Türkiye’de başkanlık sistemi talepleri sadece AK Parti’nin son iktidar yıllarında ortaya çıkmadı. Daha önceleri de zaman zaman dile getirildi. Ama hiçbir zaman sözle dile getirilmenin ötesine geçemedi. Bu sefer durum hayli farklı. Türkiye ilk defa başkanlık sistemine bu kadar yaklaştı. Önümüzdeki birkaç ay içinde durum netleşecek.
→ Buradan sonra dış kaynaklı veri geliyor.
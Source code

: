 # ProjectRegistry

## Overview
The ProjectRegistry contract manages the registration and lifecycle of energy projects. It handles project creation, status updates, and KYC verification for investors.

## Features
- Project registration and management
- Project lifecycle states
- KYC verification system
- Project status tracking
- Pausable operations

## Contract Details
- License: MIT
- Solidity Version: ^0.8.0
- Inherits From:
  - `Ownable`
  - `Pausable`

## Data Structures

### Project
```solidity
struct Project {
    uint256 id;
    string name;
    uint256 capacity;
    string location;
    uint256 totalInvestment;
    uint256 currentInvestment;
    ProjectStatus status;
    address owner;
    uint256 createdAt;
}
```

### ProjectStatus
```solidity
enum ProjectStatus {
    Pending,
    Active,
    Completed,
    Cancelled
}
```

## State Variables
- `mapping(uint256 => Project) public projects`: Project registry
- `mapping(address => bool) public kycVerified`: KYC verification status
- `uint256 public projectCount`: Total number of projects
Ya başkanlık sistemi adı verilen, ayrıntılarını ele alacağımız, öyle olup olmadığı tartışılabilecek bir sisteme geçilecek ya da Türkiye sistemsizlik içinde yol almaya çalışmaya devam edecek.
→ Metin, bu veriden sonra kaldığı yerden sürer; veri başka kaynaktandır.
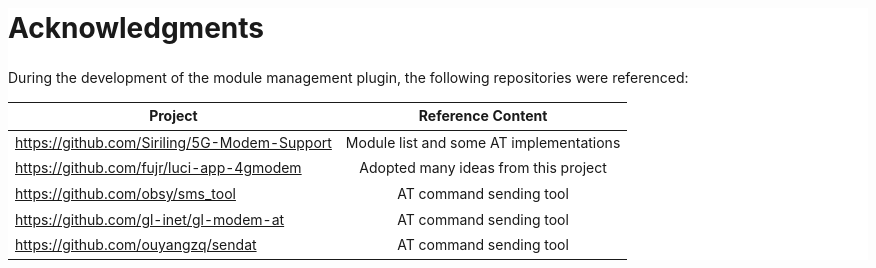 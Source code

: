 # Acknowledgments

During the development of the module management plugin, the following repositories were referenced:


| Project                                      |            Reference Content            |
| -------------------------------------------- | :-------------------------------------: |
| https://github.com/Siriling/5G-Modem-Support | Module list and some AT implementations |
| https://github.com/fujr/luci-app-4gmodem     |  Adopted many ideas from this project  |
| https://github.com/obsy/sms_tool             |         AT command sending tool         |
| https://github.com/gl-inet/gl-modem-at       |         AT command sending tool         |
| https://github.com/ouyangzq/sendat           |         AT command sending tool         |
Başkanlık sistemini savunanların başlıca gerekçeleri şunlar:
- Başkanlık sistemi bizim tarihimize ve kültürümüze uygundur.
- Başkanlık sistemi yürütmeye istikrar getirir, güç kazandırır.
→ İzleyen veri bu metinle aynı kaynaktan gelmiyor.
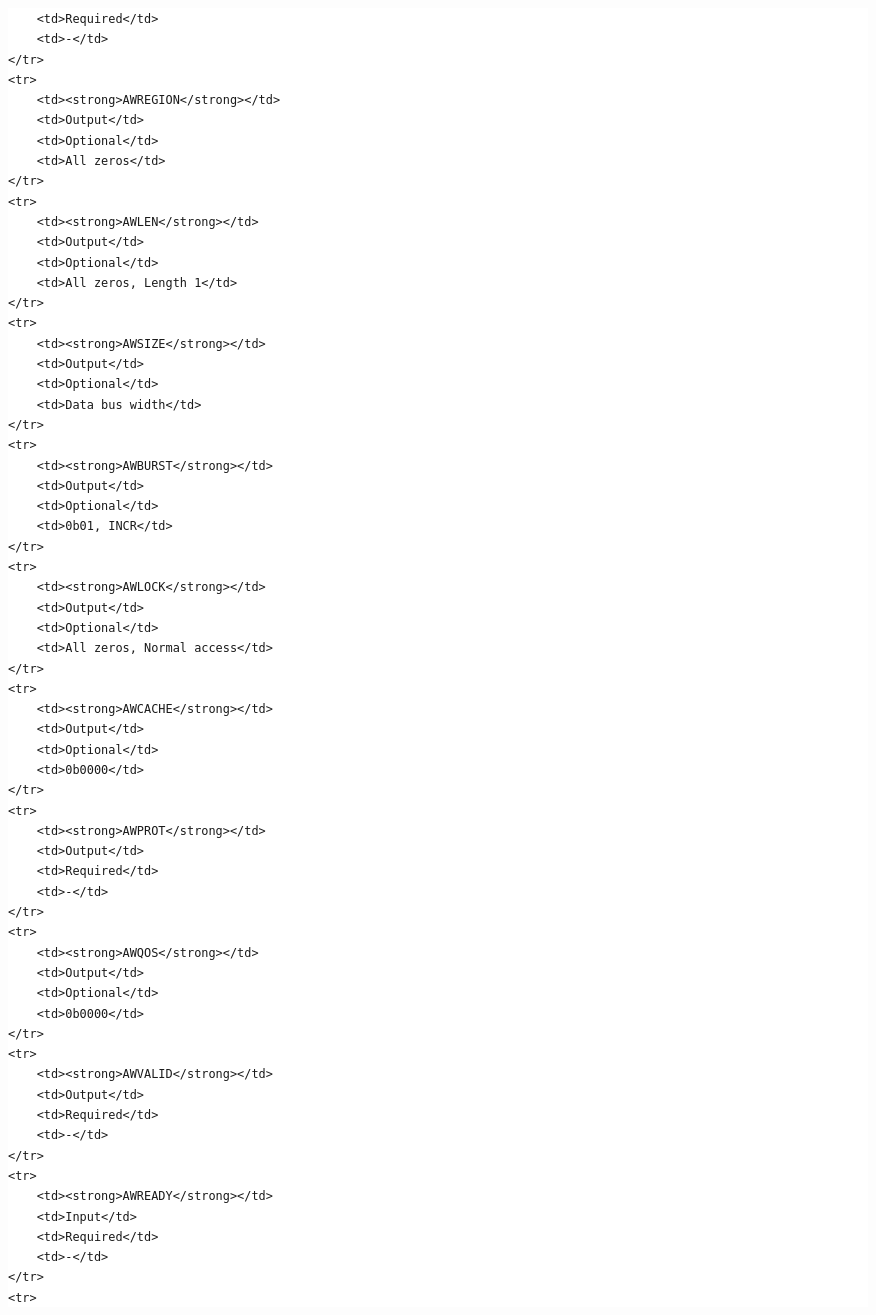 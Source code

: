         <td>Required</td>
        <td>-</td>
    </tr>
    <tr>
        <td><strong>AWREGION</strong></td>
        <td>Output</td>
        <td>Optional</td>
        <td>All zeros</td>
    </tr>
    <tr>
        <td><strong>AWLEN</strong></td>
        <td>Output</td>
        <td>Optional</td>
        <td>All zeros, Length 1</td>
    </tr>
    <tr>
        <td><strong>AWSIZE</strong></td>
        <td>Output</td>
        <td>Optional</td>
        <td>Data bus width</td>
    </tr>
    <tr>
        <td><strong>AWBURST</strong></td>
        <td>Output</td>
        <td>Optional</td>
        <td>0b01, INCR</td>
    </tr>
    <tr>
        <td><strong>AWLOCK</strong></td>
        <td>Output</td>
        <td>Optional</td>
        <td>All zeros, Normal access</td>
    </tr>
    <tr>
        <td><strong>AWCACHE</strong></td>
        <td>Output</td>
        <td>Optional</td>
        <td>0b0000</td>
    </tr>
    <tr>
        <td><strong>AWPROT</strong></td>
        <td>Output</td>
        <td>Required</td>
        <td>-</td>
    </tr>
    <tr>
        <td><strong>AWQOS</strong></td>
        <td>Output</td>
        <td>Optional</td>
        <td>0b0000</td>
    </tr>
    <tr>
        <td><strong>AWVALID</strong></td>
        <td>Output</td>
        <td>Required</td>
        <td>-</td>
    </tr>
    <tr>
        <td><strong>AWREADY</strong></td>
        <td>Input</td>
        <td>Required</td>
        <td>-</td>
    </tr>
    <tr>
- Başkanlık sistemi gerçek kuvvetler ayrılığına geçişi sağlar. Dolayısıyla parlamentoyu güçlendirir.
- Başkanlık sistemi Türkiye’nin her yönden önünü açar, ülkenin ekonomi başta olmak üzere hemen her bakımdan adeta uçuşa geçişini sağlar.
Başkanlık sisteminin, yani yürütme yetkilerinin tek kişide toplanmasının, sadece kendi tarihimizde değil her ülkenin tarihinde izleri bulunabilir. Ancak, tarihimizde, daha önceki yazılarda da işaret etiğim üzere, parlamenter sistemin de izleri var. Bu izleri en azından 1876’ya kadar sürmek mümkün. Dolayısıyla sadece tarihteki izlere dayanarak başkanlık sistemini savunmak çok güçlü bir tez ortaya koymak anlamına gelmiyor. Tarih yol gösterebilir ama bu yol her durumda doğru olmayabilir.
Başkanlık sisteminin yürütmeye istikrar getirebileceği doğru. Sistemin doğası gereği yürütme parlamentonun içinden çıkmıyor, halk tarafından seçiliyor ve normal şartlarda görev süresini tamamlıyor. Yürütme uzun ömürlü oluyor ve yetkilerini kullanma yolunda aşamayacağı engellerle karşılaşmıyor. Bunun siyasal istikrar, yani yürütmenin istikrarlı olması yanında bürokratik vesayetle mücadeleye de katkı sağlayabileceği aşikâr. İstikrarlı ve güçlü bir yürütme kendi alanına diğer kuvvetlerden veya bizde olduğu gibi bürokratik vesayet odaklarından gelecek haksız ve hukuksuz -bazen tecavüze dönüşebilecek- müdahalelere karşı da daha dikkatli ve dayanaklı olacaktır. Bunun Türkiye açısından olumlu bir durum teşkil ettiği elbette söylenebilir. Sanıyorum ki Türkiye’de seçim kazanma başarısını yakalamış hemen hemen tüm liderlerin başkanlık sistemi talep etmiş olmasının altında yatan faktör de bu. Ancak, meselenin başka bir yönü de var. Gerek Kemalist gerekse FETÖ’cü bürokratik vesayet problemiyle mücadele kuvvetlerin kesin olarak ayrıldığı bir sistemde bu ölçüde etkili ve başarılı şekilde yürütülemezdi. Çünkü vesayet odakları çok korunaklı noktalara yığınak yapmaktaydı. AK Parti hükümetleri bürokratik vesayet engellerini hep parlamentoyu çalıştırıp yeni kanunlar çıkartarak aşabildi, etkisizleştirebildi. Kesin kuvvetler ayrılığına dayanan bir sistemde bu mümkün olamazdı ve bu yüzden bürokratik vesayetle mücadele en azından çok daha zorlaşırdı.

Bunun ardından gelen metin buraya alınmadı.